What the task asks :: Look through the entries below and return all lines including the word "License".

Records drawn from a dataset ::

=== Section Start ===

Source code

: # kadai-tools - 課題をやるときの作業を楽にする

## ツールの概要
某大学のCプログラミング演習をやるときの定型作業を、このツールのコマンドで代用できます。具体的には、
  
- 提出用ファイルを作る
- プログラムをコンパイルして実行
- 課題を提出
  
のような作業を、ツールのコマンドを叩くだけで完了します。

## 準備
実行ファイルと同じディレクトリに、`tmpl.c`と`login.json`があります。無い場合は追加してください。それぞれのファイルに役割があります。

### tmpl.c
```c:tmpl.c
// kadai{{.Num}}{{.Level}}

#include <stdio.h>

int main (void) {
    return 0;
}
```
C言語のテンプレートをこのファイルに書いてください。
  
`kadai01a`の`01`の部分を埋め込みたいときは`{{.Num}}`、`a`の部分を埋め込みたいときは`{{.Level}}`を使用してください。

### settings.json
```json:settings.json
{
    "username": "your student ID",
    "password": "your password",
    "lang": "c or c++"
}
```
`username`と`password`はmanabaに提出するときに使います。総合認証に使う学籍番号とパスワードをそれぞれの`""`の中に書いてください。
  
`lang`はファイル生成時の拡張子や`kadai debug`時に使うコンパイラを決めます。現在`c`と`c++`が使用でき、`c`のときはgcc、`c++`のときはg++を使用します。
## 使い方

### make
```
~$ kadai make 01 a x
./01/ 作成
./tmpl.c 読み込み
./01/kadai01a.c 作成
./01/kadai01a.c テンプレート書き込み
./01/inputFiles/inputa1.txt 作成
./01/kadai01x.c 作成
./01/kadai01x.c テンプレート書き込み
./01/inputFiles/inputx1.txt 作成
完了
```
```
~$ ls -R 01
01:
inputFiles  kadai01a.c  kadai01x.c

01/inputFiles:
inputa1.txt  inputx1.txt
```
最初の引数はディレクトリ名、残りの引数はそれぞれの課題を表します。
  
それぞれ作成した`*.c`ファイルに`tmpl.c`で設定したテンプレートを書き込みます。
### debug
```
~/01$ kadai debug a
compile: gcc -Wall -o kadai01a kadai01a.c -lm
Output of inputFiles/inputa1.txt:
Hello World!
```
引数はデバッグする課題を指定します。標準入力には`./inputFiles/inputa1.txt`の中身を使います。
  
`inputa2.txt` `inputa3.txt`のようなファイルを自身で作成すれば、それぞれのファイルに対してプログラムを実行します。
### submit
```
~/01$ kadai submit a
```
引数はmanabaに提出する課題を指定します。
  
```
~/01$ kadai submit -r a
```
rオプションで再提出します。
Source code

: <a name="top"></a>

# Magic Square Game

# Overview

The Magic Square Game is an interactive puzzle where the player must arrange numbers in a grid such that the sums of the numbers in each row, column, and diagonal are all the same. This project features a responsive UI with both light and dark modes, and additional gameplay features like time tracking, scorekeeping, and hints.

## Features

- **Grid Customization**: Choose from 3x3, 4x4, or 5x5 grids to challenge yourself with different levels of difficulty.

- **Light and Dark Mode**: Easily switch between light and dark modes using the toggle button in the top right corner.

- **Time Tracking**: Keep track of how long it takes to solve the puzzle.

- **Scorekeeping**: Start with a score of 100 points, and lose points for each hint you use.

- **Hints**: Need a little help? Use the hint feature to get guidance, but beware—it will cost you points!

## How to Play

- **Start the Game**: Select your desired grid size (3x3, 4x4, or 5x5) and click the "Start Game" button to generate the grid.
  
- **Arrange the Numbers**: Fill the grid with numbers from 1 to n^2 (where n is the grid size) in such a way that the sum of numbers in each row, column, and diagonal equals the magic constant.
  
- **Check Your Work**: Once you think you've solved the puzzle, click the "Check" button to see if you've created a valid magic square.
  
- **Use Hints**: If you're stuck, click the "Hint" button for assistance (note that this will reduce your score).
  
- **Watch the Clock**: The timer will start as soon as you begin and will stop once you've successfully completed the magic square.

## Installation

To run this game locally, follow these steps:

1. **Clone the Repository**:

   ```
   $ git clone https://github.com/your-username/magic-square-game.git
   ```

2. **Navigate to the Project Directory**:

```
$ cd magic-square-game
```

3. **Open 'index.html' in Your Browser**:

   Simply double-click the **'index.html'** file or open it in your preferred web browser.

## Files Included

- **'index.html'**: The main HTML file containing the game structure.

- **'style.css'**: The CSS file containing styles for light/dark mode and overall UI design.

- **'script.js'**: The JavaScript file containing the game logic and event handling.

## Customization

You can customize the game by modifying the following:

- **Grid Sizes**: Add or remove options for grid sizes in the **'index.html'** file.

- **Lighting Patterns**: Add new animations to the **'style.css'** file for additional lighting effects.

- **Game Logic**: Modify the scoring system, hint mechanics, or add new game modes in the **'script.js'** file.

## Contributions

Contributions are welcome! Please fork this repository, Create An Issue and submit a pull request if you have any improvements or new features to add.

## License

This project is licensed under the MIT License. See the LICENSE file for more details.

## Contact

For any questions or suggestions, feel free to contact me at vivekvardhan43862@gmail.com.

=== Section End ===

Answer to this task ::
## License
This project is licensed under the MIT License. See the LICENSE file for more details.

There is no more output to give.